I HAIL from a small village in Azad Jammu and Kashmir (AJK) and am currently working as the chief electrical engineer in a consulting firm based in Riyadh, Saudi Arabia. Whenever I visit Pakistan and go to my village, I see grave issues related to the power distribution network.
As AJK generally comprises hilly areas with houses usually scattered here and there, electricity in villages is distributed through 11KV overhead lines with pole-mounted transformers (PMTs) located at different places.
Unfortunately, the distribution has been done — and is still being done — in such a haphazard manner that no safety standards are followed. This results in many safety hazards for the residents, including fatal accidents, with overhead lines sometimes falling on the ground. In some cases, the PMTs get burnt, causing various abnormalities in the power distribution system.

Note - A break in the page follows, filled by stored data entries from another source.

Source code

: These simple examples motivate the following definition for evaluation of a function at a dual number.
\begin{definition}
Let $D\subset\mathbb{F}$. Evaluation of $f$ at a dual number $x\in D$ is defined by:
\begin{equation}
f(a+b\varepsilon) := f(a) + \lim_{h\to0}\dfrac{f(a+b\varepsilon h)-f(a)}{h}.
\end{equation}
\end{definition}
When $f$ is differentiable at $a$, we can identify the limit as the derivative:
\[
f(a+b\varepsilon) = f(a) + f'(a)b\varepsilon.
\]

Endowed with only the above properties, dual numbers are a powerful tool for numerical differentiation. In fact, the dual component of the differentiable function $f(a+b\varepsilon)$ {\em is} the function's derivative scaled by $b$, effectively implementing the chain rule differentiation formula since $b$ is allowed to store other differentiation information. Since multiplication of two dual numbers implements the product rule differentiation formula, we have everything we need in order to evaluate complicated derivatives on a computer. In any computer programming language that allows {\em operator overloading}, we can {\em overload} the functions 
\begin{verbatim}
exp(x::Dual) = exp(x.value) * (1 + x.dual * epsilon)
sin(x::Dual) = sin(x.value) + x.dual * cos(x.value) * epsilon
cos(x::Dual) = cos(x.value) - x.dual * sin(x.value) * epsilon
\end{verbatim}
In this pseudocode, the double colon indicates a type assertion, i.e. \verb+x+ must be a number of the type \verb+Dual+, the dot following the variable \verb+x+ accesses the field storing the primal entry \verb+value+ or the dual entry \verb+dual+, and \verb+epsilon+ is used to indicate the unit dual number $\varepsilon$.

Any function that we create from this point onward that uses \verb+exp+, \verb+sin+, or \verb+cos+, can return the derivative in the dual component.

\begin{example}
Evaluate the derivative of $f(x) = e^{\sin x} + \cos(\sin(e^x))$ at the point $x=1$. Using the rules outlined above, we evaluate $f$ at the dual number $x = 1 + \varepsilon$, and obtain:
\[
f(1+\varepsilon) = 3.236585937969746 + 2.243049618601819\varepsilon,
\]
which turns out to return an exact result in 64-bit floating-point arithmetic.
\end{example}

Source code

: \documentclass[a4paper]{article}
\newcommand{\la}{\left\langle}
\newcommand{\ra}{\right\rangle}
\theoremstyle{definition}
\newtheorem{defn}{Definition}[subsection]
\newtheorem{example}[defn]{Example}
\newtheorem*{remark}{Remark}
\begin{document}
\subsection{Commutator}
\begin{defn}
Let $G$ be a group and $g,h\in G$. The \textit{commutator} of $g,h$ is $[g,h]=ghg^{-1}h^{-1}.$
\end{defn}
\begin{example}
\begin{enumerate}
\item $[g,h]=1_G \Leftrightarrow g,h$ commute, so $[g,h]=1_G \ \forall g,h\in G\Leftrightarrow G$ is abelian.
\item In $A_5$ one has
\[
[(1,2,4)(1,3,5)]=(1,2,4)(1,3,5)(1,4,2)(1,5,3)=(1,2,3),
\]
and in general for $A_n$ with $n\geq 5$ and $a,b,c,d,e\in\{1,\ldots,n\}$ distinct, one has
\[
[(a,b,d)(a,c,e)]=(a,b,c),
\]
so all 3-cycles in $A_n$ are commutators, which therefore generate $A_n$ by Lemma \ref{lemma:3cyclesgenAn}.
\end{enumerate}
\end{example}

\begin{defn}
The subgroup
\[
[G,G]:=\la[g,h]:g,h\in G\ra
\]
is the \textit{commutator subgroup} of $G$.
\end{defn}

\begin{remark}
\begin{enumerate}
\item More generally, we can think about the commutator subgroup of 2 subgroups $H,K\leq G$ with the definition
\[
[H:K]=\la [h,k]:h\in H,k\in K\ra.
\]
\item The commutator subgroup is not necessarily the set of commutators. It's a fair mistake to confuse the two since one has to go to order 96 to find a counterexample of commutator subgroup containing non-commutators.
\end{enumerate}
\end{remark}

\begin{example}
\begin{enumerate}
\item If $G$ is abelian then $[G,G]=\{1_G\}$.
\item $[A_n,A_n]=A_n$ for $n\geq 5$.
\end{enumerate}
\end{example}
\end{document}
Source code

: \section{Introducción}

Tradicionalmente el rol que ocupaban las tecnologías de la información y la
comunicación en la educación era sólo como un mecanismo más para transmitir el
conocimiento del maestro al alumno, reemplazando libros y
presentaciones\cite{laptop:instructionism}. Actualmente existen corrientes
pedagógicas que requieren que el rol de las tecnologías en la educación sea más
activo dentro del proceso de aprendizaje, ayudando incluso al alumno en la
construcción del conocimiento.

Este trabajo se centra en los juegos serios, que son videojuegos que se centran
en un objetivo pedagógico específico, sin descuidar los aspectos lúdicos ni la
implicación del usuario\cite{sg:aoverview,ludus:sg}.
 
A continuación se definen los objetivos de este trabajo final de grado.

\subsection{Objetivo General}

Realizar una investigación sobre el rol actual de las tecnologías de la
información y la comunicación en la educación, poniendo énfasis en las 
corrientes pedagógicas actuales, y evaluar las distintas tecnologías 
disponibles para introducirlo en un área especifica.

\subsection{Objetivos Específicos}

The authorities concerned are requested to adhere to some minimum safety standards while executing projects. For instance, overhead lines must have proper protection devices so that if a line falls, the device trips and isolates the line. Besides, the size of PMTs should be according to the number of houses they cater to and the load they can handle.
Similarly, fuses or other protection devices at the load-side of transformers should be used as per the size of transformers to isolate them in case of overload, thus preventing them from burning out. Voltage lines should be installed at a certain height to limit the chances of children getting closer to them or touching them.
Another problem that needs to be addressed is that sometimes low-voltage overhead lines cover long distances. As a result, light-bulbs or other devices at farther locations from transformers either do not work or get burnt or damaged because of seriously low voltage.
One reason why the departments concerned sometimes do not get enough time for planning is public or political pressure to speed up the execution work. Therefore, the relevant authorities must be able to deal with such a situation and ensure minimum safety standards to avoid fatal accidents or loss of lives.
It is true that a lot of effort is needed to fix the power distribution network marred by years of mismanagement. But we have to take the first step — in the right direction, of course. However, in order to implement the discussed measures, the system needs proper planning and design before the work is started at the site.